US 12,251,631 B2
Game theoretic decision making
Siyu Dai, Cambridge, MA (US); Sangjae Bae, San Jose, CA (US); and David F. Isele, San Jose, CA (US)
Assigned to Honda Motor Co., Ltd., Tokyo (JP)
Filed by Honda Motor Co., Ltd., Tokyo (JP)
Filed on Mar. 29, 2022, as Appl. No. 17/707,043.
Claims priority of provisional application 63/288,101, filed on Dec. 10, 2021.
Prior Publication US 2023/0182014 A1, Jun. 15, 2023
Int. Cl. B60W 60/00 (2020.01); A63F 13/47 (2014.01); A63F 13/803 (2014.01); G06N 7/01 (2023.01)

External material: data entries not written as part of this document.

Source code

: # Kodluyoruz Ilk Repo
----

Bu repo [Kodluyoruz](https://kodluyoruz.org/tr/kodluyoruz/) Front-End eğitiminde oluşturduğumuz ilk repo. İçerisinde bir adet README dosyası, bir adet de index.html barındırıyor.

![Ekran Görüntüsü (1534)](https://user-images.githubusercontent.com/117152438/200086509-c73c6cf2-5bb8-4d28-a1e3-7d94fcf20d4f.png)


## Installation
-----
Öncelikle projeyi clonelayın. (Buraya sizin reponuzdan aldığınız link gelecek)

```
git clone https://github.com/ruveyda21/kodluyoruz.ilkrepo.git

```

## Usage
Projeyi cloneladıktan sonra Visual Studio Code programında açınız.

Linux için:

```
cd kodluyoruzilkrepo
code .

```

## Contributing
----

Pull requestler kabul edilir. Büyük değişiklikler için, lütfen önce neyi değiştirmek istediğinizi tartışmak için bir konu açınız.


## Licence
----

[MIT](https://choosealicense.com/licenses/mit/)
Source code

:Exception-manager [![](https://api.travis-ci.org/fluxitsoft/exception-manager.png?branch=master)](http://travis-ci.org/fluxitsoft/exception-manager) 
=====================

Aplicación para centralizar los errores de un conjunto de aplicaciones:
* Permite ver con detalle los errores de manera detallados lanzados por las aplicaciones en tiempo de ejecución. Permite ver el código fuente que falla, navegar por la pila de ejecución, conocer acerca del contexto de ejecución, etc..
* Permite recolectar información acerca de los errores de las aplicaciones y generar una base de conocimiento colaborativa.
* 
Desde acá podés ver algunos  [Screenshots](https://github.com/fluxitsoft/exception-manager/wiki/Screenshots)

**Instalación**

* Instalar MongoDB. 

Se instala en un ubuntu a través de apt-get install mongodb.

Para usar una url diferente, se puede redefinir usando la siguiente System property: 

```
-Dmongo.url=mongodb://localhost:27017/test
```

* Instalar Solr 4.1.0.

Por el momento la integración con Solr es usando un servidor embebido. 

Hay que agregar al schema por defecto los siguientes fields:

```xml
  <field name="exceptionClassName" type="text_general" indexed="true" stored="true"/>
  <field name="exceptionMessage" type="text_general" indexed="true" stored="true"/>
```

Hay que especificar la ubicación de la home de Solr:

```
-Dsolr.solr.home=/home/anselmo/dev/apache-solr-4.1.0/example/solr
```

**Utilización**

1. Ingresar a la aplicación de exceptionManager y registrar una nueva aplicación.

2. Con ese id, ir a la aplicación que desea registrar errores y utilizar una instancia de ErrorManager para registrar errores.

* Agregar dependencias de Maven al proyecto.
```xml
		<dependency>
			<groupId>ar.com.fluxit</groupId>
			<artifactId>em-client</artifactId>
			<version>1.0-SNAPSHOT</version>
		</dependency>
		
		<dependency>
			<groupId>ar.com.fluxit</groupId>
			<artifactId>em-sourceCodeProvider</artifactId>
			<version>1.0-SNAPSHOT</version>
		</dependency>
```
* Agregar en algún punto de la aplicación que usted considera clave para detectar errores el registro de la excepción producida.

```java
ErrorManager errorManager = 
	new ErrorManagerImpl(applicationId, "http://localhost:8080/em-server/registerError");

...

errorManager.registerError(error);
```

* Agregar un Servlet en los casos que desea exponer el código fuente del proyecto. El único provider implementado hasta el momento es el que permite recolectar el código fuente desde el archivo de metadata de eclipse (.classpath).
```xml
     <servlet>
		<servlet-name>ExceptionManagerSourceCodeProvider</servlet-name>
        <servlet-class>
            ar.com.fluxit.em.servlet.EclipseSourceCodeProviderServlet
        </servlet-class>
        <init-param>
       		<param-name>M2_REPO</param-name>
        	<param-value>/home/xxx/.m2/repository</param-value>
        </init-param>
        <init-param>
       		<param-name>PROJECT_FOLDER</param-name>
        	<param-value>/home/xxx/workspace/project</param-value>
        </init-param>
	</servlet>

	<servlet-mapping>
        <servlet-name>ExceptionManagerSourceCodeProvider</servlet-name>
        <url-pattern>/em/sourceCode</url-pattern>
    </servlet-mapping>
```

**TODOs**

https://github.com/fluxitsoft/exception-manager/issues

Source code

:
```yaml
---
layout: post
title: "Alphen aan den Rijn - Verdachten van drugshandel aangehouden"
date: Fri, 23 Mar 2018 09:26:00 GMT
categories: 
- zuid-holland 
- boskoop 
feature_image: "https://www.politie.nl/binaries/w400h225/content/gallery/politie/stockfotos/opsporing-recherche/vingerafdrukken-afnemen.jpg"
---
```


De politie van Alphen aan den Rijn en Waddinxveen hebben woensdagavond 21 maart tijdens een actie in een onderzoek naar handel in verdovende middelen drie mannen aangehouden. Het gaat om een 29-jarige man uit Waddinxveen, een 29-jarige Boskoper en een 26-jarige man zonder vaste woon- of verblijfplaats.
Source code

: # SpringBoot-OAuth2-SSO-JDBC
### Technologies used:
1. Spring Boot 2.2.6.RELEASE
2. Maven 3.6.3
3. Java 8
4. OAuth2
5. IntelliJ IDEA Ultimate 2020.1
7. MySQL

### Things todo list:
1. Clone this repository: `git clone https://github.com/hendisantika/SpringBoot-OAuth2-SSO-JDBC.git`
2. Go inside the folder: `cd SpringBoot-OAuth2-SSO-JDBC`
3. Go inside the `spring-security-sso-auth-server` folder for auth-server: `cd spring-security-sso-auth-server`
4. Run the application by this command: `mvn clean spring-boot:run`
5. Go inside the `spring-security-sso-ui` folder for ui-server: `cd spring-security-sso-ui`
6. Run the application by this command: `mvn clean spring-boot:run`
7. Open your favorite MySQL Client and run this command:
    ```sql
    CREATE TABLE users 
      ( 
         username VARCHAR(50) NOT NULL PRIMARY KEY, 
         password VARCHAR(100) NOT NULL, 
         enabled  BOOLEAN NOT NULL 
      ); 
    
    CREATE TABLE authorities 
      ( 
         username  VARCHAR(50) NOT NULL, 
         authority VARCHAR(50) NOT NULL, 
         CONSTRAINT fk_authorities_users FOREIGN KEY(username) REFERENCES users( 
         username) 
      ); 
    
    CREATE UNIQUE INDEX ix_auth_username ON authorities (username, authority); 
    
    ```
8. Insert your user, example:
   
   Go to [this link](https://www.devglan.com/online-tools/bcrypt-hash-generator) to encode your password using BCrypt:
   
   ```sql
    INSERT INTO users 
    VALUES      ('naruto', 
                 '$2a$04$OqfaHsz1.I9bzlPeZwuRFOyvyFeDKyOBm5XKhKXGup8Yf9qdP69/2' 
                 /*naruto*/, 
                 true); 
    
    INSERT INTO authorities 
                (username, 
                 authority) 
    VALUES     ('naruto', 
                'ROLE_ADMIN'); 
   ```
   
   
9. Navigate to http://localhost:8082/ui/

CPC A63F 13/47 (2014.09) [A63F 13/803 (2014.09); B60W 60/0027 (2020.02); G06N 7/01 (2023.01)] 20 Claims
OG exemplary drawing
 
1. A system for game theoretic decision making, comprising:
a sensor detecting one or more other vehicles and corresponding attributes as an observation;
a memory storing one or more instructions;
a processor executing one or more of the instructions stored on the memory to perform:
constructing a search tree based on the observation, an initial belief, and a vehicle identified as a current opponent vehicle;
performing a Monte Carlo Tree Search (MCTS) on the search tree based on a planning horizon and a time allowance to determine a desired action from a set of ego-actions;
executing, via one or more vehicle systems, the desired action, wherein the desired action include one or more of a lane change, an acceleration action, a deceleration action, or a stopping action;
detecting, via the sensor, an updated observation associated with one or more of the other vehicles;
identifying one or more of the other vehicles to be updated as the current opponent vehicle; and
updating a root node of the search tree based on the current opponent vehicle.